The government is quite happy if finger pointing is done at extremist groups like the Naxalites or others but feels disquieted if any accusations are made against the instruments of the government. Naturally though groups like Amnesty are impartial or are largely perceived to be so and they don’t really care about cozying up to the powers that be.

Yet in the release of Dr. Haneef from prison, activist groups and human rights groups had a big part to play. Australia's Law Council and Amnesty International had expressed concern at the detention of Indian doctor Mohammed Haneef, who was held without charge for over a week by police in connection with the terror plot in Britain. Australia-based Amnesty spokeswoman Nicole Bieske said, "The whole case against Haneef undermines the presumption of innocence...This situation has become far worse than we originally feared when the (Australian anti-terror laws were) introduced."

Mind you, it is not that the Indian government did not do any thing. Remember the Prime Minister talked about his sleepless nights on television. But Australian Prime Minister John Howard, facing elections in a few months and needing a strong plank to fight on, was unlikely to have lost much sleep on Haneef’s case, had it not been for the relentless pressure from his own country’s civil rights groups about the crassness of the government’s action.

Now that the man has finally been released, as usual the human rights groups and their crucial work has been forgotten. At least the Indian government does not consider it fit to acknowledge their efforts. According to the External Affairs Ministry, the glory is all theirs. The Australian government's move to clear Mohamed Haneef of all charges of supporting terrorism is a "diplomatic success", say officials in the ministry of external affairs who have been batting for "fair and just treatment" of the India doctor.

The only one who has acknowledged their role publicly, it would seem, is Haneef’s wife Firdaus Arshiya who has thanked the human rights activists in Australia among others for their campaign in highlighting the issue.

In India, as elsewhere, being a civil rights activist or a human rights lawyer is a largely thankless role, taking on the might of the government and the increasingly stringent anti terror laws giving draconian powers to the security apparatus. There was a time when human rights groups were largely considered pro western bodies as they were founded there, their Head Quarters were usually there and their main scope of operations was in the communist police states. Not so any longer.

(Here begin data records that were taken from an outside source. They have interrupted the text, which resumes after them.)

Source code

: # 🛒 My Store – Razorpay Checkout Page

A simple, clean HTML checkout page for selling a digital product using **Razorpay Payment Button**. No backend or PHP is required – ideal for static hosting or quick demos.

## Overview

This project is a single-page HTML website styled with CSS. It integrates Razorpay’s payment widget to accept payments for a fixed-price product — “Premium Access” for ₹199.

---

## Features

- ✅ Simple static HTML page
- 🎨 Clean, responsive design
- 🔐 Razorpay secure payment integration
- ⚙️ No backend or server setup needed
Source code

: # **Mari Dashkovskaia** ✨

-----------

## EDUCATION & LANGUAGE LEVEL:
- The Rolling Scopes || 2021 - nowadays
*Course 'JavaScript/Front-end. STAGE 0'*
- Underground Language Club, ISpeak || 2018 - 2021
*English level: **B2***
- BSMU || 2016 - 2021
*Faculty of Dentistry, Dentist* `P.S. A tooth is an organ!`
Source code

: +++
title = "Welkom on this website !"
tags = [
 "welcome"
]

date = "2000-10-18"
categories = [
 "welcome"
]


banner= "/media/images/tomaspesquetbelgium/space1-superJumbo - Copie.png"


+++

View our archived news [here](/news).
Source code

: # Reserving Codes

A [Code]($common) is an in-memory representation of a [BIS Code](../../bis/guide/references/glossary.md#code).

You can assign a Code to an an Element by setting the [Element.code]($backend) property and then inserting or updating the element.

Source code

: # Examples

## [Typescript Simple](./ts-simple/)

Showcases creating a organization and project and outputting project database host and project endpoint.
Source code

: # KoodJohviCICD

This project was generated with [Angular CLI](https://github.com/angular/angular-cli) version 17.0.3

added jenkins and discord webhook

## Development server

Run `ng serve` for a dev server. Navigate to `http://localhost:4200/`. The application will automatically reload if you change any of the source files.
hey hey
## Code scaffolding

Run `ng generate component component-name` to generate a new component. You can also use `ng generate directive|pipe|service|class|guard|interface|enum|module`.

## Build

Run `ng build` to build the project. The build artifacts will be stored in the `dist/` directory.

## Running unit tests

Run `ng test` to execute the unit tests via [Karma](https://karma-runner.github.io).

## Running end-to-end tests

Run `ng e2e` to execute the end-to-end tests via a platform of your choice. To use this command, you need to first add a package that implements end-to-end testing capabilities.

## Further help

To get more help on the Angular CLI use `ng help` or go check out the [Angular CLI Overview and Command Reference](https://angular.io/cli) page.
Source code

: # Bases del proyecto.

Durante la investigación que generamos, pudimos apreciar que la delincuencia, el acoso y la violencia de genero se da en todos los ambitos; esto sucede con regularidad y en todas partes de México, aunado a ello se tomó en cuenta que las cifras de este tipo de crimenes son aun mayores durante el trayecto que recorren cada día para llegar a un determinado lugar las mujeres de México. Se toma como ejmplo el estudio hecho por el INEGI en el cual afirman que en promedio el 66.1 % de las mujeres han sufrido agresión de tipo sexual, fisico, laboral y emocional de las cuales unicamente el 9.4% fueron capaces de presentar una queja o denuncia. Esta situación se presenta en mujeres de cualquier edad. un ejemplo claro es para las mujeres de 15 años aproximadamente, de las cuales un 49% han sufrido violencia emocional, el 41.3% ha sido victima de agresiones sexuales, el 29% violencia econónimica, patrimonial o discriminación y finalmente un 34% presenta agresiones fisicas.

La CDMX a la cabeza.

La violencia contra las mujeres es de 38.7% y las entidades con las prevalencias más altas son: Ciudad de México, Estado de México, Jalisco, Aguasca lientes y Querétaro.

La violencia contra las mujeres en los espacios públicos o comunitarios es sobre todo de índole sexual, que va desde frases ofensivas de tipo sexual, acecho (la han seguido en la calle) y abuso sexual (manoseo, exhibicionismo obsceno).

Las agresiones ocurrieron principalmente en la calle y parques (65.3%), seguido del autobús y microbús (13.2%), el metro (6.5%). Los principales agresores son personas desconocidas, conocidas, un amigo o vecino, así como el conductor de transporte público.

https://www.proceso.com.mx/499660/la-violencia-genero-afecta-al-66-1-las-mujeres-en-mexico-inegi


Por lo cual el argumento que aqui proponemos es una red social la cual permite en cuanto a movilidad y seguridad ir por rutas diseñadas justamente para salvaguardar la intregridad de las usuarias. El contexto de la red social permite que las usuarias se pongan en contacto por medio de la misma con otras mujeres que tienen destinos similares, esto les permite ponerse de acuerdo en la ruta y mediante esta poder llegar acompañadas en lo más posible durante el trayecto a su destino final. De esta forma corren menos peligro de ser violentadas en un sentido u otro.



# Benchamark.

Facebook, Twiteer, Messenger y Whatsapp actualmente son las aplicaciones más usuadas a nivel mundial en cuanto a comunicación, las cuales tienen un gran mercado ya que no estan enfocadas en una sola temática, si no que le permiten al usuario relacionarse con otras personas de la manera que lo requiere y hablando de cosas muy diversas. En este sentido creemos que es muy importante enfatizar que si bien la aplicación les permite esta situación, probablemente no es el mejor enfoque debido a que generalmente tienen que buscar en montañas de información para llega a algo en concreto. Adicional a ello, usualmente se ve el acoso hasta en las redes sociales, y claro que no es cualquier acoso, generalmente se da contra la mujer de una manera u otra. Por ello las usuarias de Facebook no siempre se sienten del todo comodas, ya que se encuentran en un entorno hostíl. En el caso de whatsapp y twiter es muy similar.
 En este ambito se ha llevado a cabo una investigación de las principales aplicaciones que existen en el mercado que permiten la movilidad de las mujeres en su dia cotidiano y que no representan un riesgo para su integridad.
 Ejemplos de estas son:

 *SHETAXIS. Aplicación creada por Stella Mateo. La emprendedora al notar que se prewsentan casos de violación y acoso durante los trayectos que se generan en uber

Post cold war and even more importantly post 9/11, the so called liberal democracies have become increasingly like a quasi-police state, so strong is their paranoia against terrorism. Be it trying to release a Dr Binayak Sen in India or a Dr. Haneef in Australia, human rights workers will always make more enemies than friends perhaps, but we owe it to them to acknowledge, as Dr. Haneef’s wife did, that our freedom is often guarded by such unsung soldiers of liberty.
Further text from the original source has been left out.